In the human genome there are around 1,800,000,000,000 daltons, weighing about 0.000000000000000002988954 grams which stores about 1.5 GB of data; though I do not currently have data on the most efficient weight:data ratio of artificial data storage mechanisms I would be more than willing to concede that DNA is likely far FAR more efficient a storage mechanism than anything we have yet devised, gram for gram,
but that is not what you first said and your amendment substantively alters what you proposed.

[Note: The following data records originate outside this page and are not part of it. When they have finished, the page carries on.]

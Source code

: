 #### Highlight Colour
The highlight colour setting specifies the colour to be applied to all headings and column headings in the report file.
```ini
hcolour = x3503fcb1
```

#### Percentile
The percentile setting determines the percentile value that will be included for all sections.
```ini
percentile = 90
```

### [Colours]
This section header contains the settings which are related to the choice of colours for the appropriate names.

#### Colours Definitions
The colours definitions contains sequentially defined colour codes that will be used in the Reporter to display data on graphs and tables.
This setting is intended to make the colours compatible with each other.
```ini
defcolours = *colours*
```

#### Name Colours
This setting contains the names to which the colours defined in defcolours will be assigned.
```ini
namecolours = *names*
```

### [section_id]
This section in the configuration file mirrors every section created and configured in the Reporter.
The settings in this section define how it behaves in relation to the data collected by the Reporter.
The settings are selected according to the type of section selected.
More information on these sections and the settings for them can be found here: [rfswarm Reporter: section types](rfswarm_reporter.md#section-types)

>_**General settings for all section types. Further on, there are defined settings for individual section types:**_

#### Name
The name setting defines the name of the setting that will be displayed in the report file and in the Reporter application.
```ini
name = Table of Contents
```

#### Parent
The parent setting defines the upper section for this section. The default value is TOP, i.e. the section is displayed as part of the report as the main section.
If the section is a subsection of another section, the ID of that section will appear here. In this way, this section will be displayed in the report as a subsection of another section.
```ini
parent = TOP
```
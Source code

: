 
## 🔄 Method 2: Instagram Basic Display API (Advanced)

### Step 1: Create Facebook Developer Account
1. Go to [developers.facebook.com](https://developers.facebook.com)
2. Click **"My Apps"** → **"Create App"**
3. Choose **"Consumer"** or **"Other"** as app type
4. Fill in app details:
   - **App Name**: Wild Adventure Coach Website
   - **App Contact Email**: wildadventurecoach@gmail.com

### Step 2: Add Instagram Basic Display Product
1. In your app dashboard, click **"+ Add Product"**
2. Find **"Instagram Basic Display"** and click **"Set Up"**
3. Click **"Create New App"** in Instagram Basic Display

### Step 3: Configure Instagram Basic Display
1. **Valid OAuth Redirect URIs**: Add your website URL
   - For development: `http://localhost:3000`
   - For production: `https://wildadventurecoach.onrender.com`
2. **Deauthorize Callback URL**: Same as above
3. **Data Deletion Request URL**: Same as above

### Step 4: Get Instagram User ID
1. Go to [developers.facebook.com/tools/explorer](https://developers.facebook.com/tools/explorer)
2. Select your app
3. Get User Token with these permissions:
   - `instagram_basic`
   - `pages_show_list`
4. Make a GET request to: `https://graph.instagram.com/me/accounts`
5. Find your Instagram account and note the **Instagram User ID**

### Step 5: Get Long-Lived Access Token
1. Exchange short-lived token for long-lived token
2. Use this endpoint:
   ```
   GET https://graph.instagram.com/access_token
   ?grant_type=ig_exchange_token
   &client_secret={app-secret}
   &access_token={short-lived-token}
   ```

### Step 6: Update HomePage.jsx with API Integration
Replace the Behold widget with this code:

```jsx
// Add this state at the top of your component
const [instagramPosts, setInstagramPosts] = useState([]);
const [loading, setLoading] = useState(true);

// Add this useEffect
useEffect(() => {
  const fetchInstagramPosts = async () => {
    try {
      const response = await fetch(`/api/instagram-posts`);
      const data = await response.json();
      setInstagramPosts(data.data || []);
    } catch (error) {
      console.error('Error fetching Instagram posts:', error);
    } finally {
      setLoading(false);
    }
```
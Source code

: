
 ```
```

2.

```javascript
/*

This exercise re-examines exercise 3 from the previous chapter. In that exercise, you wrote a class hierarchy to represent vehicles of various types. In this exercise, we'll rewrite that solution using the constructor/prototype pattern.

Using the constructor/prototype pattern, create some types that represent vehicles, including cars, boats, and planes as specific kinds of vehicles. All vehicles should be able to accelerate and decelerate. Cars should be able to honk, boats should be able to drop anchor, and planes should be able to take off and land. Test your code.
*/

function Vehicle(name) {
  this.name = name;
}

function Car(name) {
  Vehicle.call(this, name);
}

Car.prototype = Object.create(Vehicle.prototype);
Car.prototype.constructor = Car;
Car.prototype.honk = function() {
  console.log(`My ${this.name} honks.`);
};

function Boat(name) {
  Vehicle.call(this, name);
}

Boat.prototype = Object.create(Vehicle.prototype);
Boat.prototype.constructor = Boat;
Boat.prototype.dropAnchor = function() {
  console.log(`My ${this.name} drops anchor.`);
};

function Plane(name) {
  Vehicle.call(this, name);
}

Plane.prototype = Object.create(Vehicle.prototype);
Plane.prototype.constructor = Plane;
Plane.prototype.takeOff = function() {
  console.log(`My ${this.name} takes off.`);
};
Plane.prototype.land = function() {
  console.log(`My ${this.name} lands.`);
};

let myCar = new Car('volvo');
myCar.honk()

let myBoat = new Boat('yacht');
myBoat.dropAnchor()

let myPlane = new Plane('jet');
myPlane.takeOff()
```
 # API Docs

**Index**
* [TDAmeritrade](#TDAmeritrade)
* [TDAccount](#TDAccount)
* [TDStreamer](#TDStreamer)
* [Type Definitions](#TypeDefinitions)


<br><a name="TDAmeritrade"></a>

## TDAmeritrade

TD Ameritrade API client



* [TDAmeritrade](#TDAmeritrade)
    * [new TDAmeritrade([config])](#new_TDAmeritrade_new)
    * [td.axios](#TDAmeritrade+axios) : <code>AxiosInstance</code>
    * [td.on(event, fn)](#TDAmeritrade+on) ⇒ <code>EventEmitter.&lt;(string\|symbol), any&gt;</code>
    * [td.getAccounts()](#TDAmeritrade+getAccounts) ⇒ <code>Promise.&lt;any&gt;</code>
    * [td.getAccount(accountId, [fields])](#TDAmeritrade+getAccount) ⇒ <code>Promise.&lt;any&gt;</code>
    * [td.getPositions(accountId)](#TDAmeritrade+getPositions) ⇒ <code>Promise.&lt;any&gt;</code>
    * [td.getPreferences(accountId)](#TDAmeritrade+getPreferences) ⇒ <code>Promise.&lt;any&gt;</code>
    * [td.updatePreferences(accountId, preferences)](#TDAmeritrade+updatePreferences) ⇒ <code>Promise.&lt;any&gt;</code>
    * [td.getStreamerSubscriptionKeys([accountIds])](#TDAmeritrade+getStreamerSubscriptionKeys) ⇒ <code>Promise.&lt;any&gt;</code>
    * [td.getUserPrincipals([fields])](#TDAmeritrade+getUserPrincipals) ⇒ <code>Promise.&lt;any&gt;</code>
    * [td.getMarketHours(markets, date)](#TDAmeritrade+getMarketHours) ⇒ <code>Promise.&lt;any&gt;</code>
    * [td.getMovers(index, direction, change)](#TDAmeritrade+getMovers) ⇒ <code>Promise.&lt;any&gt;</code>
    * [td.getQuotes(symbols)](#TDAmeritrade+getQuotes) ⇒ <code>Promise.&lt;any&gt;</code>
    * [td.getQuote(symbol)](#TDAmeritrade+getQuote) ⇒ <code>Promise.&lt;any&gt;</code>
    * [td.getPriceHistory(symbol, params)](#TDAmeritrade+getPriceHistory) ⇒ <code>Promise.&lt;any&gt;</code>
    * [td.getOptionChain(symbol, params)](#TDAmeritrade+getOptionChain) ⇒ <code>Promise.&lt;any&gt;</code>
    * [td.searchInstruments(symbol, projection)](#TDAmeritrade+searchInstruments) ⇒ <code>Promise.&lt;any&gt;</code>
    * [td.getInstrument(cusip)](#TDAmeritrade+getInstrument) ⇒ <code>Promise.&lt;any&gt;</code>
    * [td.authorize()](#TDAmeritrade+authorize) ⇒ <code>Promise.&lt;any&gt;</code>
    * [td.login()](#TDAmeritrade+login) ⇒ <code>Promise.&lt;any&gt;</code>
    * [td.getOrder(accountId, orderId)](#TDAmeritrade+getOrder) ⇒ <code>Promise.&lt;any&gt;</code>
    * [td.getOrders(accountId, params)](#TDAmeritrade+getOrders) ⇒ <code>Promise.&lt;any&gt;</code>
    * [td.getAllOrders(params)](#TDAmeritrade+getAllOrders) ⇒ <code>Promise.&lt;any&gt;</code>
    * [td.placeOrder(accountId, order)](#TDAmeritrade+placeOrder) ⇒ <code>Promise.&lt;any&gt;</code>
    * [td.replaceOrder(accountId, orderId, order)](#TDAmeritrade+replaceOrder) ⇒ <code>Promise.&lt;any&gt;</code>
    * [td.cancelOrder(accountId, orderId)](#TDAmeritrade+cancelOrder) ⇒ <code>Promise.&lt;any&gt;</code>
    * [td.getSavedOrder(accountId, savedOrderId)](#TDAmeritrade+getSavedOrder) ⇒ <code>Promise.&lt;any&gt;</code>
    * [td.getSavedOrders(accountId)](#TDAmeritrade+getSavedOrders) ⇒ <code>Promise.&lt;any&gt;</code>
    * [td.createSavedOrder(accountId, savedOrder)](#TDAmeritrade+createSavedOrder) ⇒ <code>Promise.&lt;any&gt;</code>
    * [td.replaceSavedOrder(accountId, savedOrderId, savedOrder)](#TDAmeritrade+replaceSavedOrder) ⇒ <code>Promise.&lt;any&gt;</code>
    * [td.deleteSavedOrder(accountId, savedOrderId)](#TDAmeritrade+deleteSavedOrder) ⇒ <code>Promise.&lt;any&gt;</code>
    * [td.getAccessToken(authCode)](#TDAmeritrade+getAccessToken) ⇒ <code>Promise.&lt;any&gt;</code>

The mass of DNA, proteins and other organic molecules is usually expressed in Daltons. A Dalton, also known as an atomic mass unit, is roughly the mass of a single proton or neutron. In relation to other units of mass, a Dalton is one-thousandth of a zeptogram, which is one-thousandth of an attogram, which is one-thousandth of a femtogram, which is one-thousandth of a picogram, which is one-thousandth of a nanogram, which is a billionth of a gram.
Mass DNA molecules
Every base pair in a DNA molecule contributes about 600 Daltons (1 Dalton = 1 atomic mass unit) to the molecular weight of a DNA molecule
Molecular Weight of DNA
human genome (contained in egg and sperm cells) consists of three billion DNA base pairs,
http://en.wikipedia.org/wiki/Human_genome
6×10^9 base pairs/diploid genome x 1 byte/4 base pairs = 1.5×10^9 bytes or 1.5 Gigabytes
How Much Information is Stored in the Human Genome? | Bitesize Bio
It is true our current technological innovations have not yet reached the extremely high rates of efficiency present in the sub molecular encoding standard that is DNA as you have recognized. But then again, what of it? If you were to create an appropriate systematic way of decoding the molecular structure of a rock, it could present similar gram for gram data (because it would contain a similar number of daltons and thus sub molecular components - in fact given the need to model the distribution of those components, the rock might actually incorporate a higher degree of geospatial data), likewise, we may one day develop the ability to create and utilise atomic level data encapsulation and encoding. We are not there yet and it may well prove impractical for whatever reasons (energy use for example) however this would in no way whatsoever support the assertion of a designer... it is simply not relevant.